Winkler Prins Encyclopedie

E. de Bruyne, G.B.J. Hiltermann en H.R. Hoetink (1947)

Gepubliceerd op 07-02-2022

Alexandre françois DESPORTES

betekenis & definitie

Frans portret-, dieren- en stillevenschilder (Champigneulles, Champagne, 24 Febr. 1661 Parijs 20 Apr. 1743), was de zoon van een boer; 13 jaar oud kwam hij te Parijs in de leer bij de Antwerpse dierenschilder Nicaise Bernard, gen. Nicasius.

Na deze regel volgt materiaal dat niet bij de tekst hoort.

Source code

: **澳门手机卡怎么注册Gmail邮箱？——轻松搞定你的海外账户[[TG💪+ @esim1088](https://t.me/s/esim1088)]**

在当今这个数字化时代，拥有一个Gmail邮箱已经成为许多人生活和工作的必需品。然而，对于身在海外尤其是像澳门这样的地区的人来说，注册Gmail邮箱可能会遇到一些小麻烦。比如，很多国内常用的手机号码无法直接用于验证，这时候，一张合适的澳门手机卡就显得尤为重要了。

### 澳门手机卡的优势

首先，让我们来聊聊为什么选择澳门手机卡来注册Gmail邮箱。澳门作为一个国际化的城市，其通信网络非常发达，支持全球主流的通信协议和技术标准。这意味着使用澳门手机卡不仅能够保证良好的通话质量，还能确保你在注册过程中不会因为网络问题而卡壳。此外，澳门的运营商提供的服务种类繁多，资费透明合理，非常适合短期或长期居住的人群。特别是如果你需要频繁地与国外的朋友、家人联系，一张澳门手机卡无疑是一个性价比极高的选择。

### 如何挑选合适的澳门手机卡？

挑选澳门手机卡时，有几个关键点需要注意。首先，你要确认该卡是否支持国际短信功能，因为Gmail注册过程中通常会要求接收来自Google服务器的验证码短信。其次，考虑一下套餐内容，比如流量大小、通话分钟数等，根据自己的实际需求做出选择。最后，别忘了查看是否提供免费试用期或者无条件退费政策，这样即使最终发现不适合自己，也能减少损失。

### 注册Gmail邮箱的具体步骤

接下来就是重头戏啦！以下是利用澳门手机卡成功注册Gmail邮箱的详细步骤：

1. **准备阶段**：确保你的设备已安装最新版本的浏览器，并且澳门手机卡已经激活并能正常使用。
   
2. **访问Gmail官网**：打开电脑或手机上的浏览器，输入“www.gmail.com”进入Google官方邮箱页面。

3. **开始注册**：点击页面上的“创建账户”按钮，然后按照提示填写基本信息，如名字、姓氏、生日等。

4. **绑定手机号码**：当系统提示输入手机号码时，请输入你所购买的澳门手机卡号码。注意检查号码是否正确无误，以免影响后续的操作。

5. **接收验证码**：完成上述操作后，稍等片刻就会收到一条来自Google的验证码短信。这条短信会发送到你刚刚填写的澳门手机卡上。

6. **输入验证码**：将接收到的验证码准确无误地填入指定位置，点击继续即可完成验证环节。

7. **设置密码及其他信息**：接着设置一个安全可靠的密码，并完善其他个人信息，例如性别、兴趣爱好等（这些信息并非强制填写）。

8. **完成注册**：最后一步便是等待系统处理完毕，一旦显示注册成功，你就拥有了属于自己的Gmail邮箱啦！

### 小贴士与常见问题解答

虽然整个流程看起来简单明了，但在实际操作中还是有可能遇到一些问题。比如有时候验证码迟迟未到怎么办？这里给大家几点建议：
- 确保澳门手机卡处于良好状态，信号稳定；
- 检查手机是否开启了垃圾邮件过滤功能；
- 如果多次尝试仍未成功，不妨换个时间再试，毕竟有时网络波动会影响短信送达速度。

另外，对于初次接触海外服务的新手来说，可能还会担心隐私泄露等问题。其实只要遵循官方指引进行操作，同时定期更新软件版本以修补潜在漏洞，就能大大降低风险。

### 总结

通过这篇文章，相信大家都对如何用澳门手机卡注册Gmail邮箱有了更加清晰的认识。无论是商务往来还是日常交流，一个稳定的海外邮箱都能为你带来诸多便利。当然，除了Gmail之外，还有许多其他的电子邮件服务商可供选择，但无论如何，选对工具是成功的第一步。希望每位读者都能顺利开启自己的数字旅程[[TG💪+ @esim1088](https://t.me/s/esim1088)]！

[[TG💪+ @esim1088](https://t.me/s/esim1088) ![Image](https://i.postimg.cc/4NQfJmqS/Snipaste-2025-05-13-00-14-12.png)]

Na diens dood in 1678 zelfstandig geworden, ging hij voort met studies naar de natuur en de Oudheid. Hij voorzag in zijn levensonderhoud door het schilderen van theaterdecoraties; bovendien verleende hij hulp bij opdrachten van andere schilders. In 1695 vertrok hij naar Polen en werd hofschilder van koning Johann (III) Sobieski. In Warschau schilderde hij vele portretten van de leden der koninklijke familie en de Poolse magnaten. Na de dood van Sobieski keerde Desportes in 1696 naar Frankrijk terug; sedertdien beperkte hij zich vnl. tot het schilderen van stillevens, dieren en jachttaferelen. In 1699 voltooide hij een geïdealiseerd zelfportret als jager, op grond waarvan hij tot de Académie werd toegelaten; zes jaar later volgde de benoeming tot „conseiller de 1’Académie”.

Als decoratieschilder was Desportes werkzaam in vele kastelen en koninklijke residenties, zoals Anet, Chantilly, Clichy, Compiègne, Marly, Meudon, Versailles e.a. Hij was een buitengewoon productieve, zeer geziene kunstenaar. In 1712 was hij in Engeland, waar hij eveneens veel succes oogstte. Naar Frankrijk teruggekeerd, leverde hij een aantal ontwerpen voor tapisserieën; in 1735 kreeg hij de opdracht voor de „Gobelins” een serie van 8 grote jachttaferelen te ontwerpen. Talrijke werken van Desportes bevinden zich in de voornaamste Franse musea. Joullain, Demarteau, J.

P. Ie Bas en anderen hebben een aantal van zijn composities in prent gebracht. Desportes’ zoon ClaudeFrançois (1695-1774) werkte in de manier van zijn vader, evenals zijn neef Nicolaas (1718-1787).H. M. CRAMER

Lit.: H. Vollmer in Allg. Lex. van Thieme-Becker IX (1913), blz. 145-147 (met uitvoerige opgave van oudere lit.); Louis Hourticq in: Gazette des Beaux-Arts 62, (1920) II, blz. 117-136; G. Lechevallier-Gheviguard in: La Revue de 1*Art ancien et moderne (1920) II, blz. 164-174.